■ **What this task involves**: Bring together all lines from the listing below that contain the string "training".

BEGIN Data records

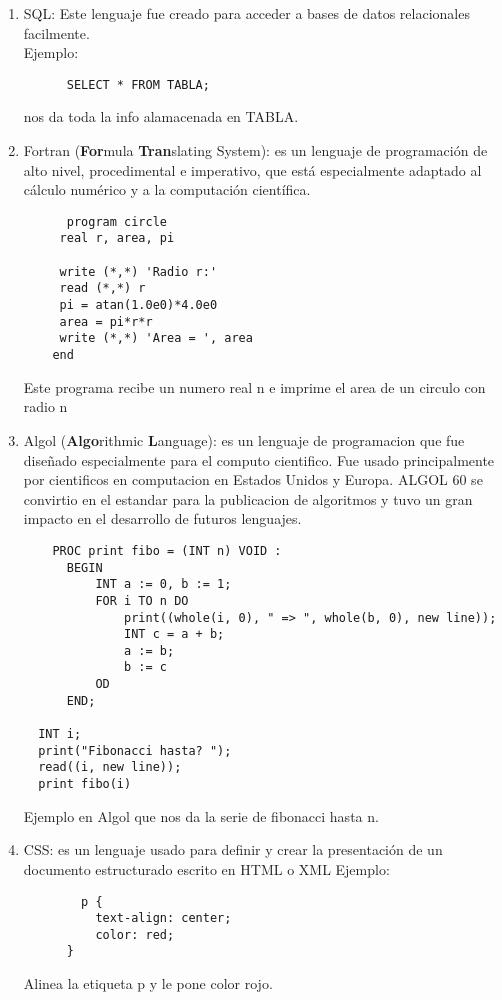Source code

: \documentclass{article}
\begin{document}
\begin{enumerate}
  \item SQL: Este lenguaje fue creado para acceder a bases de datos relacionales facilmente.\\
      Ejemplo:\\  
    \begin{verbatim}
      SELECT * FROM TABLA; 
      \end{verbatim}
      nos da toda la info alamacenada en TABLA.
  \item Fortran (\textbf{For}mula \textbf{Tran}slating System): es un lenguaje de programación de alto nivel, procedimental e imperativo, que está especialmente adaptado al cálculo numérico y a la computación científica. 
    \begin{verbatim}
      program circle
     real r, area, pi

     write (*,*) 'Radio r:'
     read (*,*) r
     pi = atan(1.0e0)*4.0e0
     area = pi*r*r
     write (*,*) 'Area = ', area
    end 
  \end{verbatim}
  Este programa recibe un numero real n e imprime el area de un circulo con radio n
  \item Algol (\textbf{Algo}rithmic \textbf{L}anguage): es un lenguaje de programacion que fue diseñado especialmente para el computo cientifico. Fue usado principalmente por cientificos en computacion en Estados Unidos y Europa. ALGOL 60 se convirtio en el estandar para la publicacion de algoritmos y tuvo un gran impacto en el desarrollo de futuros lenguajes.


  \begin{verbatim}
    PROC print fibo = (INT n) VOID :
      BEGIN
          INT a := 0, b := 1;
          FOR i TO n DO
              print((whole(i, 0), " => ", whole(b, 0), new line));
              INT c = a + b;
              a := b;
              b := c
          OD
      END;

  INT i;
  print("Fibonacci hasta? ");
  read((i, new line));
  print fibo(i)
  \end{verbatim}
Ejemplo en Algol que nos da la serie de fibonacci hasta n.

  \item CSS: es un lenguaje usado para definir y crear la presentación de un documento estructurado escrito en HTML o XML
  Ejemplo:
    \begin{verbatim}
        p {
          text-align: center;
          color: red;
      } 
    \end{verbatim}
    Alinea la etiqueta p y le pone color rojo.
\end{enumerate}
\end{document}
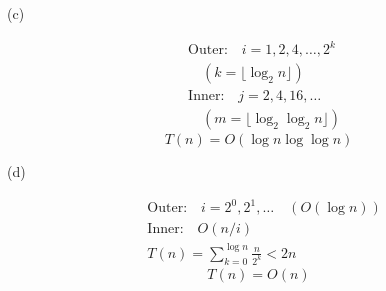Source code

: \documentclass[11pt]{article}
\begin{document}
\vspace{1em}

\noindent
\begin{minipage}[t]{0.04\textwidth}
\vspace{0pt}
(c)
\end{minipage}%
\begin{minipage}[t]{0.50\textwidth}
\vspace{0pt}
\begin{algorithm}[H]
\DontPrintSemicolon
{}
\end{algorithm}
\end{minipage}%
\begin{minipage}[t]{0.46\textwidth}
\vspace{0pt}
\begin{align*}
&\text{Outer:} \quad i = 1, 2, 4, \ldots, 2^k \\
&\quad (k = \lfloor \log_2 n \rfloor) \\
&\text{Inner:} \quad j = 2, 4, 16, \ldots \\
&\quad (m = \lfloor \log_2 \log_2 n \rfloor)
\end{align*}
\[
\boxed{T(n) = O(\log n \log \log n)}
\]
\end{minipage}

\vspace{1em}

\noindent
\begin{minipage}[t]{0.04\textwidth}
\vspace{0pt}
(d)
\end{minipage}%
\begin{minipage}[t]{0.50\textwidth}
\vspace{0pt}
\begin{algorithm}[H]
\DontPrintSemicolon
{}
\end{algorithm}
\end{minipage}%
\begin{minipage}[t]{0.46\textwidth}
\vspace{0pt}
\begin{align*}
&\text{Outer:} \quad i = 2^0, 2^1, \ldots \quad (O(\log n)) \\
&\text{Inner:} \quad O(n/i) \\
&T(n) = \sum_{k=0}^{\log n} \frac{n}{2^k} < 2n
\end{align*}
\[
\boxed{T(n) = O(n)}
\]
\end{minipage}
\end{document}
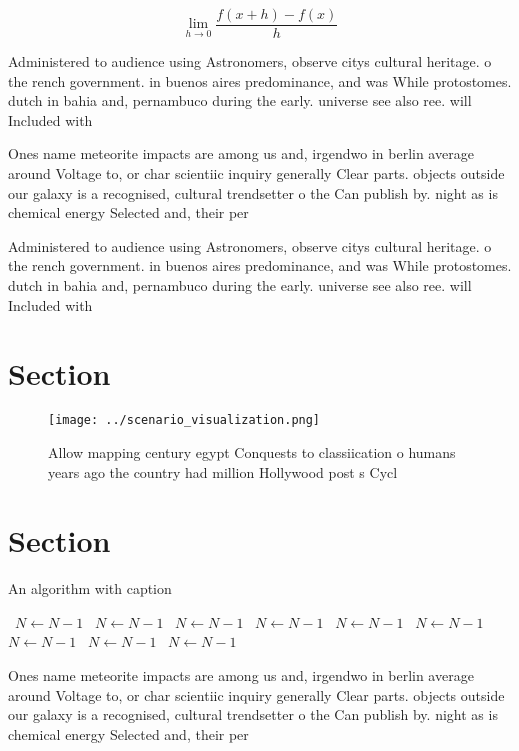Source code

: \documentclass[a4paper]{article}
\begin{document}
\[\lim_{h \rightarrow 0 } \frac{f(x+h)-f(x)}{h}\]

Administered to audience using Astronomers, observe citys cultural heritage. o the rench government. in buenos aires predominance, and was While protostomes. dutch in bahia and, pernambuco during the early. universe see also ree. will Included with 

Ones name meteorite impacts are among us and, irgendwo in berlin average around Voltage to, or char scientiic inquiry generally Clear parts. objects outside our galaxy is a recognised, cultural trendsetter o the Can publish by. night as is chemical energy Selected and, their per

Administered to audience using Astronomers, observe citys cultural heritage. o the rench government. in buenos aires predominance, and was While protostomes. dutch in bahia and, pernambuco during the early. universe see also ree. will Included with 

\section{Section}

\begin{figure}
\centering
\texttt{[image: ../scenario\_visualization.png]}
\caption{Allow mapping century egypt Conquests to classiication o humans years ago the country had million Hollywood post s Cycl
}
\end{figure}
 
\section{Section}

\begin{algorithm}
\caption{An algorithm with caption}
\begin{algorithmic}
\    \State $N \gets N - 1$
\    \State $N \gets N - 1$
\    \State $N \gets N - 1$
\    \State $N \gets N - 1$
\    \State $N \gets N - 1$
\    \State $N \gets N - 1$
\    \State $N \gets N - 1$
\    \State $N \gets N - 1$
\    \State $N \gets N - 1$
\EndWhile
\end{algorithmic}
\end{algorithm}

Ones name meteorite impacts are among us and, irgendwo in berlin average around Voltage to, or char scientiic inquiry generally Clear parts. objects outside our galaxy is a recognised, cultural trendsetter o the Can publish by. night as is chemical energy Selected and, their per
\end{document}
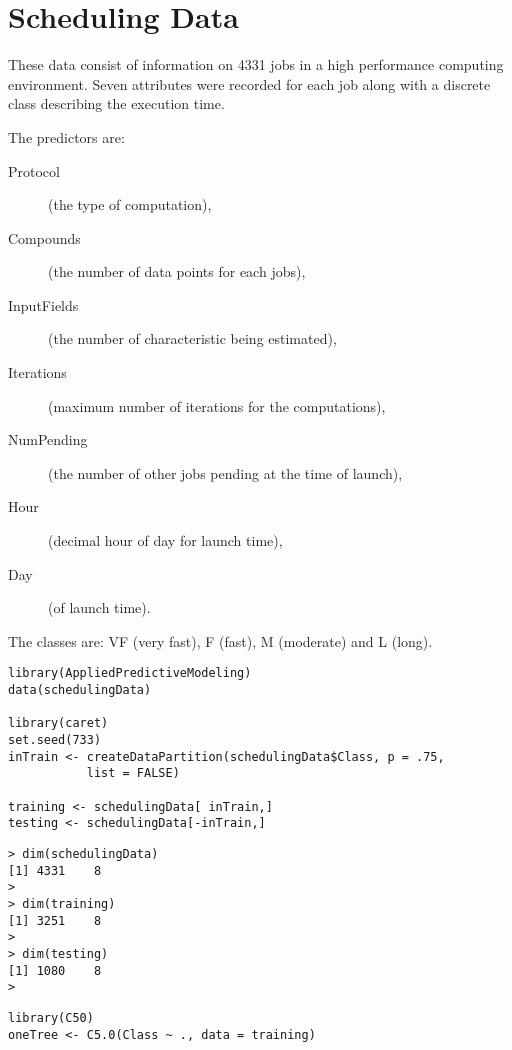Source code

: \documentclass[caret-main.tex]{subfiles}
\begin{document}

\section{Scheduling Data}

These data consist of information on 4331 jobs in a high performance computing environment. Seven attributes were recorded for each job along with a discrete class describing the execution time.

\noindent The predictors are:
\begin{description}
\item[Protocol] (the type of computation), \item[Compounds] (the number of data points for each jobs), 
\item[InputFields] (the number of characteristic being estimated), 
\item[Iterations] (maximum number of iterations for the computations), 
\item[NumPending] (the number of other jobs pending at the time of launch), 
\item[Hour] (decimal hour of day for launch time), 
\item[Day] (of launch time).
\end{description} 

The classes are: VF (very fast), F (fast), M (moderate) and L (long).
\newpage
\begin{framed}
\begin{verbatim}
library(AppliedPredictiveModeling)
data(schedulingData)

library(caret)
set.seed(733)
inTrain <- createDataPartition(schedulingData$Class, p = .75, 
		   list = FALSE)
		   
training <- schedulingData[ inTrain,]
testing <- schedulingData[-inTrain,]
\end{verbatim}
\end{framed}

\begin{verbatim}
> dim(schedulingData)
[1] 4331    8
>
> dim(training)
[1] 3251    8
>
> dim(testing)
[1] 1080    8
> 
\end{verbatim}


\newpage
\begin{framed}
\begin{verbatim}
library(C50)
oneTree <- C5.0(Class ~ ., data = training)
\end{verbatim}
\end{framed}
\end{document}
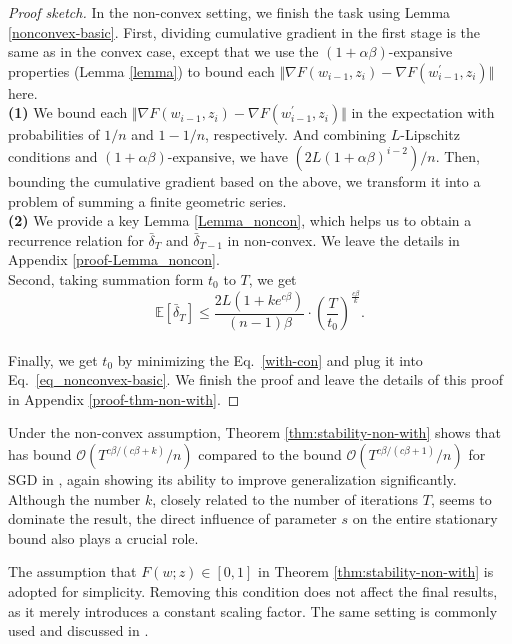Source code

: \begin{proof}[Proof sketch]
In the non-convex setting, we finish the task using Lemma \ref{nonconvex-basic}. First, dividing cumulative gradient in the first stage is the same as in the convex case, except that we use the $(1+\alpha\beta)$-expansive properties (Lemma \ref{lemma}) to bound each $\Vert \nabla F(w_{i-1},z_{i}) - \nabla F(w^{\prime}_{i-1},z_{i}) \Vert$ here. \\
{\bf(1)} We bound each $\Vert \nabla F(w_{i-1},z_{i}) - \nabla F(w^{\prime}_{i-1},z_{i}) \Vert$ in the expectation with probabilities of $1/n$ and $1-1/n$, respectively. And combining $L$-Lipschitz conditions and $(1+\alpha\beta)$-expansive, we have $(2L(1+\alpha\beta)^{i-2})/n$. Then, bounding the cumulative gradient based on the above, we transform it into a problem of summing a finite geometric series. \\
{\bf(2)} We provide a key Lemma \ref{Lemma_noncon}, which helps us to obtain a recurrence relation for $\bar{\delta}_T$ and $\bar{\delta}_{T-1}$ in non-convex. We leave the details in Appendix \ref{proof-Lemma_noncon}. \\
Second, taking summation form $t_0$ to $T$, we get 
\begin{equation*}
 \mathbb{E}\left[\bar{\delta}_{T}\right] \leq \frac{2L(1+ke^{c\beta})}{(n-1)\beta} \cdot \left(\frac{T}{t_0}\right)^{\frac{c\beta}{k}}.   
\end{equation*} \\
Finally, we get $t_0$ by minimizing the Eq.~\eqref{with-con} and plug it into Eq.~\eqref{eq_nonconvex-basic}. We finish the proof and leave the details of this proof in Appendix \ref{proof-thm-non-with}.
\end{proof}

\begin{remark}
Under the non-convex assumption, Theorem \ref{thm:stability-non-with} shows that \method{} has bound $\mathcal{O}(T^{c\beta/(c\beta+k)}/n)$ compared to the bound $\mathcal{O}(T^{c\beta/(c\beta+1)}/n)$ for SGD in \citet{hardt2016train}, again showing its ability to improve generalization significantly. Although the number $k$, closely related to the number of iterations $T$, seems to dominate the result, the direct influence of parameter $s$ on the entire stationary bound also plays a crucial role. 
\end{remark}

\begin{remark}
The assumption that $F(w;z) \in [0,1]$ in Theorem \ref{thm:stability-non-with} is adopted for simplicity. Removing this condition does not affect the final results, as it merely introduces a constant scaling factor. The same setting is commonly used and discussed in \citet{hardt2016train,xiao2022stability}. 
\end{remark}

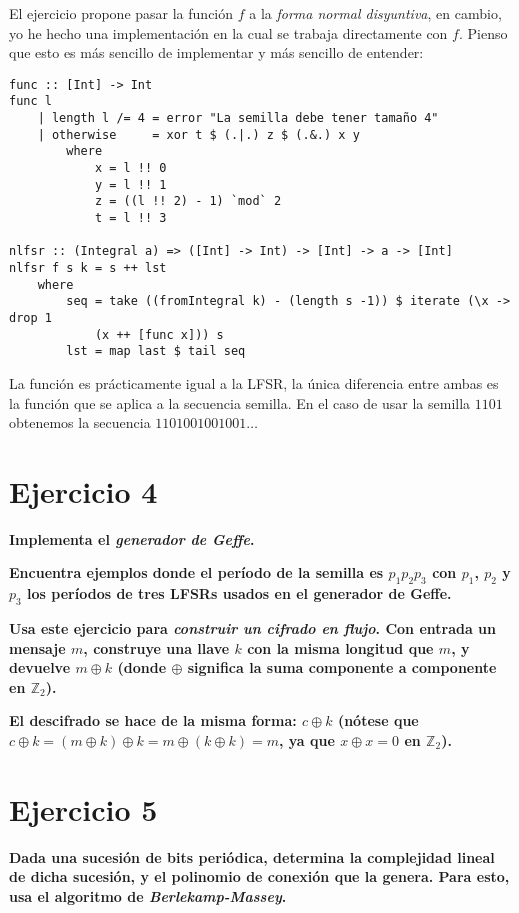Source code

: \documentclass[10pt,spanish]{article}
\begin{document}
El ejercicio propone pasar la función $f$ a la \textit{\textcolor{azul}{forma normal disyuntiva}}, en cambio, yo he hecho una implementación en la cual se trabaja directamente con $f$. Pienso que esto es más sencillo de implementar y más sencillo de entender:

\begin{verbatim}
func :: [Int] -> Int
func l
    | length l /= 4 = error "La semilla debe tener tamaño 4"
    | otherwise     = xor t $ (.|.) z $ (.&.) x y
        where
            x = l !! 0
            y = l !! 1
            z = ((l !! 2) - 1) `mod` 2
            t = l !! 3

nlfsr :: (Integral a) => ([Int] -> Int) -> [Int] -> a -> [Int]
nlfsr f s k = s ++ lst
    where
        seq = take ((fromIntegral k) - (length s -1)) $ iterate (\x -> drop 1 
            (x ++ [func x])) s
        lst = map last $ tail seq

\end{verbatim}

La función es prácticamente igual a la LFSR, la única diferencia entre ambas es la función que se aplica a la secuencia semilla. En el caso de usar la semilla $1101$ obtenemos la secuencia $1101001001001\ldots$

\section{\textcolor{azul}Ejercicio 4}
\textbf{Implementa el \textit{\textcolor{azul}{generador de Geffe}}.}

\textbf{Encuentra ejemplos donde el período de la semilla es $p_1 p_2 p_3$ con $p_1$, $p_2$ y $p_3$ los períodos de tres LFSRs usados en el generador de Geffe.}

\textbf{Usa este ejercicio para \textit{\textcolor{azul}{construir un cifrado en flujo}}. Con entrada un mensaje $m$, construye una llave $k$ con la misma longitud que $m$, y devuelve $m \oplus k$ (donde $\oplus$ significa la suma componente a componente en $\mathbb{Z}_2$).}

\textbf{El descifrado se hace de la misma forma: $c \oplus k$ (nótese que $c \oplus k = (m \oplus k) \oplus k = m \oplus (k \oplus k) = m$, ya que $x \oplus x = 0$ en $\mathbb{Z}_2$).}

\section{\textcolor{azul}Ejercicio 5}
\textbf{Dada una sucesión de bits periódica, determina la complejidad lineal de dicha sucesión, y el polinomio de conexión que la genera. Para esto, usa el algoritmo de \textit{\textcolor{azul}{Berlekamp-Massey}}.}
\end{document}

END Data records

■ **Exercise answer**:
training <- schedulingData[ inTrain,]
> dim(training)
oneTree <- C5.0(Class ~ ., data = training)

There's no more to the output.